How to complete this task:
Whenever a line in the records below contains "announcement", pick it out.

[Dataset entries]
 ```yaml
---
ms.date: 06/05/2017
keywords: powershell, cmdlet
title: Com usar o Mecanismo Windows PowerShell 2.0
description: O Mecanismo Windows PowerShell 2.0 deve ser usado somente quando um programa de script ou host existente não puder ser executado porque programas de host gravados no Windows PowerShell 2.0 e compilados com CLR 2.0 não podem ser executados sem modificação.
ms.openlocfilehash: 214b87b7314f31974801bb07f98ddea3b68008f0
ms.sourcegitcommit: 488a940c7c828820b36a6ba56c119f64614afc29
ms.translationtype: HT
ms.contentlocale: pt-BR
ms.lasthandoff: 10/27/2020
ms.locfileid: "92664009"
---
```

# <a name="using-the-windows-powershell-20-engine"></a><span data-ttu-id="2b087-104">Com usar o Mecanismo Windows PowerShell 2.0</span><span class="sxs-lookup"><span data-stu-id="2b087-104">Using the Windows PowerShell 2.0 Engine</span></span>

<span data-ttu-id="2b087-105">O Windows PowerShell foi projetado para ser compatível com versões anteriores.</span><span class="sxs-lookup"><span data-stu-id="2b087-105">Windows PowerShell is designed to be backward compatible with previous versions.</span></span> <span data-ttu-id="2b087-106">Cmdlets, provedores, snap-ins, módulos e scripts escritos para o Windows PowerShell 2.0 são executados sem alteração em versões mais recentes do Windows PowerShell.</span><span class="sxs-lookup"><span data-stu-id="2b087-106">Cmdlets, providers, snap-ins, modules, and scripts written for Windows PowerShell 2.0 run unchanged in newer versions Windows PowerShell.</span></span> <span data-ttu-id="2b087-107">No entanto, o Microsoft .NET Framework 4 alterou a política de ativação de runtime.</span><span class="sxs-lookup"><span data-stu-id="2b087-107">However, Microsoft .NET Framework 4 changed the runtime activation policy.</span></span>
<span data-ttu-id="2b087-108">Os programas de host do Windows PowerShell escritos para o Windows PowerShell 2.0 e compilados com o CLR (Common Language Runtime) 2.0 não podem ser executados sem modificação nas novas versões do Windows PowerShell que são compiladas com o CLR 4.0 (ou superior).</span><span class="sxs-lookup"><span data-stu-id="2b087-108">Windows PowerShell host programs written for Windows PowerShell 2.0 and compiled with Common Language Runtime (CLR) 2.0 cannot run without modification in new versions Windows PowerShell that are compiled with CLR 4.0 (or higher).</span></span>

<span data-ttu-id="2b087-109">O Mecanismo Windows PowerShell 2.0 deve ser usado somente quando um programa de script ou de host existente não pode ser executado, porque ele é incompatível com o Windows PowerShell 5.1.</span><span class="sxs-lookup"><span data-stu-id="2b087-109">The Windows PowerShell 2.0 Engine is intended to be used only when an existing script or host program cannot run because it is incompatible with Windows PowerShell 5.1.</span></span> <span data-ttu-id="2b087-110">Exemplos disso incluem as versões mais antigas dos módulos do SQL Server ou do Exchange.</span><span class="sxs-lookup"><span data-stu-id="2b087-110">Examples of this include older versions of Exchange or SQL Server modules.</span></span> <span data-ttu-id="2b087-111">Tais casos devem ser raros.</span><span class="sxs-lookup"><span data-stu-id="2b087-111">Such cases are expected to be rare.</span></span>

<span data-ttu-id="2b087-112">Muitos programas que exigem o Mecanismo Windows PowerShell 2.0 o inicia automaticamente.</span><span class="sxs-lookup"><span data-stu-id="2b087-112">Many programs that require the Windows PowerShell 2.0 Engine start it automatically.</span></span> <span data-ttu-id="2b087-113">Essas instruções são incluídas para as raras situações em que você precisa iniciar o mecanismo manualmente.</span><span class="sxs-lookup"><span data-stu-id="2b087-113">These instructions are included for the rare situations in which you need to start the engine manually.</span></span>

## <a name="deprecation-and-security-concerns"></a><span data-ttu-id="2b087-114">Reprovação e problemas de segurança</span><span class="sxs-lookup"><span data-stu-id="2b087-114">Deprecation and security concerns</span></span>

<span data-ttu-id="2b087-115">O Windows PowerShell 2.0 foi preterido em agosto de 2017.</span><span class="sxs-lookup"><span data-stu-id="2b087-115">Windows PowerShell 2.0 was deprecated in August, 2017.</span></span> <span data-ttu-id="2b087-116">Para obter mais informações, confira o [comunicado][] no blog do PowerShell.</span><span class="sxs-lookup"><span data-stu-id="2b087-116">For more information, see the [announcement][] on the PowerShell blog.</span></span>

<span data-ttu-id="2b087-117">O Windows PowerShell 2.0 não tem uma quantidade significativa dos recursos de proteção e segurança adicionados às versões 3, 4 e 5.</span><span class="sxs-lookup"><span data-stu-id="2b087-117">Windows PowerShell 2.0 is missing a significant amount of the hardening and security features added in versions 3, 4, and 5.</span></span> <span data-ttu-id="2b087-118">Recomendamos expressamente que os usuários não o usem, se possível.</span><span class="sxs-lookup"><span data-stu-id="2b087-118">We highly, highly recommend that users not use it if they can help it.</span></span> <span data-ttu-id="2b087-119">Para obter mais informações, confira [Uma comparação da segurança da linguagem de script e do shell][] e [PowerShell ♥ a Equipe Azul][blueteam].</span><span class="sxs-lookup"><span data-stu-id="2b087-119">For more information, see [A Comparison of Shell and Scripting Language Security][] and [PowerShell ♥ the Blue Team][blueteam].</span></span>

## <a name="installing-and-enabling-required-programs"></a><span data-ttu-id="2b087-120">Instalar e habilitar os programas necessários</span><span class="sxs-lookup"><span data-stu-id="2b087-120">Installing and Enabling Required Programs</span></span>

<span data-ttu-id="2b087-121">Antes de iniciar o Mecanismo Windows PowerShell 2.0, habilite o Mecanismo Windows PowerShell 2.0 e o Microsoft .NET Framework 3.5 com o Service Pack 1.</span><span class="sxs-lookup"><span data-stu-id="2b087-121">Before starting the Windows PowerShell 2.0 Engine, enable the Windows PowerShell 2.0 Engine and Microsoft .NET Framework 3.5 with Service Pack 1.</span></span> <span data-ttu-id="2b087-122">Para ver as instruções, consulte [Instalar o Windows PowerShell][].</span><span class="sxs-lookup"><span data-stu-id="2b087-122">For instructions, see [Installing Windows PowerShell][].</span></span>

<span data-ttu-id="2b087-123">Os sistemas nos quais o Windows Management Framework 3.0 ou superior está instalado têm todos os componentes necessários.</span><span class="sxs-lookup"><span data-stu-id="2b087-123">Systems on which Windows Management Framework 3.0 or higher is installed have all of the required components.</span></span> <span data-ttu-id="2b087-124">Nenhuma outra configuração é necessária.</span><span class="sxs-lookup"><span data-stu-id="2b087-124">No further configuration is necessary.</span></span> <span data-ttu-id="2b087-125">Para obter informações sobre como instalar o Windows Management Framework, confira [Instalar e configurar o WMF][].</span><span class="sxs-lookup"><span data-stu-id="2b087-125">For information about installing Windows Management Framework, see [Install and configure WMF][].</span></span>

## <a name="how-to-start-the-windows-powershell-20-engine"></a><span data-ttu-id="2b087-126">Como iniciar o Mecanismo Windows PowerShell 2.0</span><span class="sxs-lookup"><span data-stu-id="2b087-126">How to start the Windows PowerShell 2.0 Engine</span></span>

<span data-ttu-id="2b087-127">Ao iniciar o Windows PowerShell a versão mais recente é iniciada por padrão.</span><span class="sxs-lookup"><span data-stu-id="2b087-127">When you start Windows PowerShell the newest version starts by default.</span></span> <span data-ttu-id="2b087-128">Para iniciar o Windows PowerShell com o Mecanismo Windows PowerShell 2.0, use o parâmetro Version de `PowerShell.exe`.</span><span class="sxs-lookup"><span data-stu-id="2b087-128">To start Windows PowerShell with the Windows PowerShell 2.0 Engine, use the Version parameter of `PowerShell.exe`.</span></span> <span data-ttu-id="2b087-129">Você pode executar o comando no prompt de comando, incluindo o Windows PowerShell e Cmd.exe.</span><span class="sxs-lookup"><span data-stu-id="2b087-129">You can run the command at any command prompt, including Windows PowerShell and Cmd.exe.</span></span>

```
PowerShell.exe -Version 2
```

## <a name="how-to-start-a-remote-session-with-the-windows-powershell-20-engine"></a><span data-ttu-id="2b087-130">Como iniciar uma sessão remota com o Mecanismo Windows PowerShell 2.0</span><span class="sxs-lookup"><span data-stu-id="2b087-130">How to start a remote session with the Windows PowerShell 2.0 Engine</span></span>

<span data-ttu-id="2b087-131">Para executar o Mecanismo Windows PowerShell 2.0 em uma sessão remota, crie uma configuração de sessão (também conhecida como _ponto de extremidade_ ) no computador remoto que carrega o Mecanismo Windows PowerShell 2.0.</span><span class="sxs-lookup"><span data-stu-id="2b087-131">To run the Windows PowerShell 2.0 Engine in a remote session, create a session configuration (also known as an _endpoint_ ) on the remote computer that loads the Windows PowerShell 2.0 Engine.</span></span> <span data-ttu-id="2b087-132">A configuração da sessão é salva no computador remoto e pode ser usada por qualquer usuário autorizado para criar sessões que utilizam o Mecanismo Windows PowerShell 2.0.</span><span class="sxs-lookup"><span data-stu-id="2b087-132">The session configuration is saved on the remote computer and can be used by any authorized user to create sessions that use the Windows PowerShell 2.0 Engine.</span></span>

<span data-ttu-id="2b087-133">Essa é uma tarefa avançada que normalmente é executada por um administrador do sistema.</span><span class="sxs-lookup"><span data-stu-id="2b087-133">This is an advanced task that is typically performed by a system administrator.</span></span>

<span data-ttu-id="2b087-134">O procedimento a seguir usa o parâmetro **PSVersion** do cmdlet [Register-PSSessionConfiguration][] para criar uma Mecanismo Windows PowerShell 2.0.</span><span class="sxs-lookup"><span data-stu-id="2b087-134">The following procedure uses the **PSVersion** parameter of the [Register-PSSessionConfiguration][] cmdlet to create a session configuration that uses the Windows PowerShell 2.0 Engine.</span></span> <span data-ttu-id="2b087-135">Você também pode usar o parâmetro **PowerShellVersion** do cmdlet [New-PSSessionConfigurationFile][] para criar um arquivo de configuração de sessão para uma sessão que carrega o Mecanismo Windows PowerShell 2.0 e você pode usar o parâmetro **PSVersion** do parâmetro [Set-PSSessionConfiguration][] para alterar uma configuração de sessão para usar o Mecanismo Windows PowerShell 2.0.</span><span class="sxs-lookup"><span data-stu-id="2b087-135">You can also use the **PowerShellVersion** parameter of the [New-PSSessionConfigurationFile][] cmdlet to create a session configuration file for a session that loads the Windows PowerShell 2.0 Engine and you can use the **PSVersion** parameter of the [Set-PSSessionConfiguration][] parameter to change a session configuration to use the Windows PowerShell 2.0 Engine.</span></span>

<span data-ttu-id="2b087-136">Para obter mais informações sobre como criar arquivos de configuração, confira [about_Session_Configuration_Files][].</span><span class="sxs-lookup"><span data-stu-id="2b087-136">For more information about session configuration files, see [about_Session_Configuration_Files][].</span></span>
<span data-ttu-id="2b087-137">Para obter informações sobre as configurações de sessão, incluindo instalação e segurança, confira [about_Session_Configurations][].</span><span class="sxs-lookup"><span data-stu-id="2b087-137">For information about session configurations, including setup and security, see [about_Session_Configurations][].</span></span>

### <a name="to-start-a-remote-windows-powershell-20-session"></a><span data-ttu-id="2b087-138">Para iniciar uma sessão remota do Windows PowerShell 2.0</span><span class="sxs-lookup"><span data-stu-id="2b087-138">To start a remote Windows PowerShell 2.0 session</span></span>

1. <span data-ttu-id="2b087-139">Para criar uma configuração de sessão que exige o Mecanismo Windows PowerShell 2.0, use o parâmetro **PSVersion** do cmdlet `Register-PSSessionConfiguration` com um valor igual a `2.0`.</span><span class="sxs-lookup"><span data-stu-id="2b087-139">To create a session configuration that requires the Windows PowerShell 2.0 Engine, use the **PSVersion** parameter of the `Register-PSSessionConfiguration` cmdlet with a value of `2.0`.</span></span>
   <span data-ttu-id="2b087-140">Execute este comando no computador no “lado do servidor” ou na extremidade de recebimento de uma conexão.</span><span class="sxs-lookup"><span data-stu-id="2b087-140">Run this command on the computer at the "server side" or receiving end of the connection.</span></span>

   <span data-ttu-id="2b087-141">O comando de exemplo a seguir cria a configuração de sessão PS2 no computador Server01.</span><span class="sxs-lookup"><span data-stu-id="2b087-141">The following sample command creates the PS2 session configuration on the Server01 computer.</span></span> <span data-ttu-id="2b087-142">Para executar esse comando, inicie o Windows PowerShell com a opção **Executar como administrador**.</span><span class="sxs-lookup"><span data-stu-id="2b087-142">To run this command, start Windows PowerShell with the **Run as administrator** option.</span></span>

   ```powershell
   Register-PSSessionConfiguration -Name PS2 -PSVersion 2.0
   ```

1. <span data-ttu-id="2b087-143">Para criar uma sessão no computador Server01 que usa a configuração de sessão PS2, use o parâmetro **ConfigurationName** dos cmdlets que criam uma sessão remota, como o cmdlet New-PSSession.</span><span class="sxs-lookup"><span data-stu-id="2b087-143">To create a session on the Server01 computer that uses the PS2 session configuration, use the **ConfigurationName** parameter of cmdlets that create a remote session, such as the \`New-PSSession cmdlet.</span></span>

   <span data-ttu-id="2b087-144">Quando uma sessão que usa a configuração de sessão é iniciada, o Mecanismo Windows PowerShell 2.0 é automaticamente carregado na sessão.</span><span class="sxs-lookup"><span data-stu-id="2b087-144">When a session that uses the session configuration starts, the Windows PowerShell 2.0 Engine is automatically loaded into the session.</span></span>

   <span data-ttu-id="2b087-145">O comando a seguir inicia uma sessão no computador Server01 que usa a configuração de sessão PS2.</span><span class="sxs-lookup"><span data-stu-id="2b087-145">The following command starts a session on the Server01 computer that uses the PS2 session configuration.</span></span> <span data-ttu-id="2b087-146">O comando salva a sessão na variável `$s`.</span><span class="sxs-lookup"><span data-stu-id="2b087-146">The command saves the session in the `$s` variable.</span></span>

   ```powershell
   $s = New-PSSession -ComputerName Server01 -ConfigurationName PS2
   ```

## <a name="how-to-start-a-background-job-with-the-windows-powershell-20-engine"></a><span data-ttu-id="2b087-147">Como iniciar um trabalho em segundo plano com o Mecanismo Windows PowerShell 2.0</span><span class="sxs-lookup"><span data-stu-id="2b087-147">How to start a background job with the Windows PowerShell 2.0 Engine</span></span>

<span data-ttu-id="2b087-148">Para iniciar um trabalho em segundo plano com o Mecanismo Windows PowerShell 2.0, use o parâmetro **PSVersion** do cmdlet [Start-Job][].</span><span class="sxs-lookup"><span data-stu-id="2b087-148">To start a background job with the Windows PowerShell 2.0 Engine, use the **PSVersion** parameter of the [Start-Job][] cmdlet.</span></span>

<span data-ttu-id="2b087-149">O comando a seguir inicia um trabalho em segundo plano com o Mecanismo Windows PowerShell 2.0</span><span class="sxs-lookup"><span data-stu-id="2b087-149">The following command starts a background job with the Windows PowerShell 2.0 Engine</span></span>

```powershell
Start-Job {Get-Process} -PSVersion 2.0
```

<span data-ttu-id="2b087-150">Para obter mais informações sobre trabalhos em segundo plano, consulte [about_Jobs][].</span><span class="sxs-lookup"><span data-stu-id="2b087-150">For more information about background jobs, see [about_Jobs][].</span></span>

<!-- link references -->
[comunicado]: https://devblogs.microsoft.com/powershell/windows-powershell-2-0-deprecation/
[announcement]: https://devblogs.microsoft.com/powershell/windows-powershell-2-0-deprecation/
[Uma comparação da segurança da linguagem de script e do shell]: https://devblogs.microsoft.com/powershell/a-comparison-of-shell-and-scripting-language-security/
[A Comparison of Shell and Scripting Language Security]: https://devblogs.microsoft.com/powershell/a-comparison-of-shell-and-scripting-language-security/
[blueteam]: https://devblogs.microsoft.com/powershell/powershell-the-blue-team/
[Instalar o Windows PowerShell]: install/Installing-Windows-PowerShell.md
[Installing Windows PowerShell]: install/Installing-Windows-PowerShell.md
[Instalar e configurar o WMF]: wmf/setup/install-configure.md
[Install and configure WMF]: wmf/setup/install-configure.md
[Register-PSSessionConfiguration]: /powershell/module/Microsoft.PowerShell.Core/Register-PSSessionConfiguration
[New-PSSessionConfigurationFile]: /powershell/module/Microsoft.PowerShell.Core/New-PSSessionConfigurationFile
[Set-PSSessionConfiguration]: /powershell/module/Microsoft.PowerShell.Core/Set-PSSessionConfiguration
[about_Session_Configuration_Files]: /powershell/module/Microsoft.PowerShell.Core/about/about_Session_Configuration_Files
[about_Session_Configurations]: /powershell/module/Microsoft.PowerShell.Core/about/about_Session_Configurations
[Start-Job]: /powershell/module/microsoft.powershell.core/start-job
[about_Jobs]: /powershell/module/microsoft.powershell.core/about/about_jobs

Task output:
<span data-ttu-id="2b087-115">O Windows PowerShell 2.0 foi preterido em agosto de 2017.</span><span class="sxs-lookup"><span data-stu-id="2b087-115">Windows PowerShell 2.0 was deprecated in August, 2017.</span></span> <span data-ttu-id="2b087-116">Para obter mais informações, confira o [comunicado][] no blog do PowerShell.</span><span class="sxs-lookup"><span data-stu-id="2b087-116">For more information, see the [announcement][] on the PowerShell blog.</span></span>
[announcement]: https://devblogs.microsoft.com/powershell/windows-powershell-2-0-deprecation/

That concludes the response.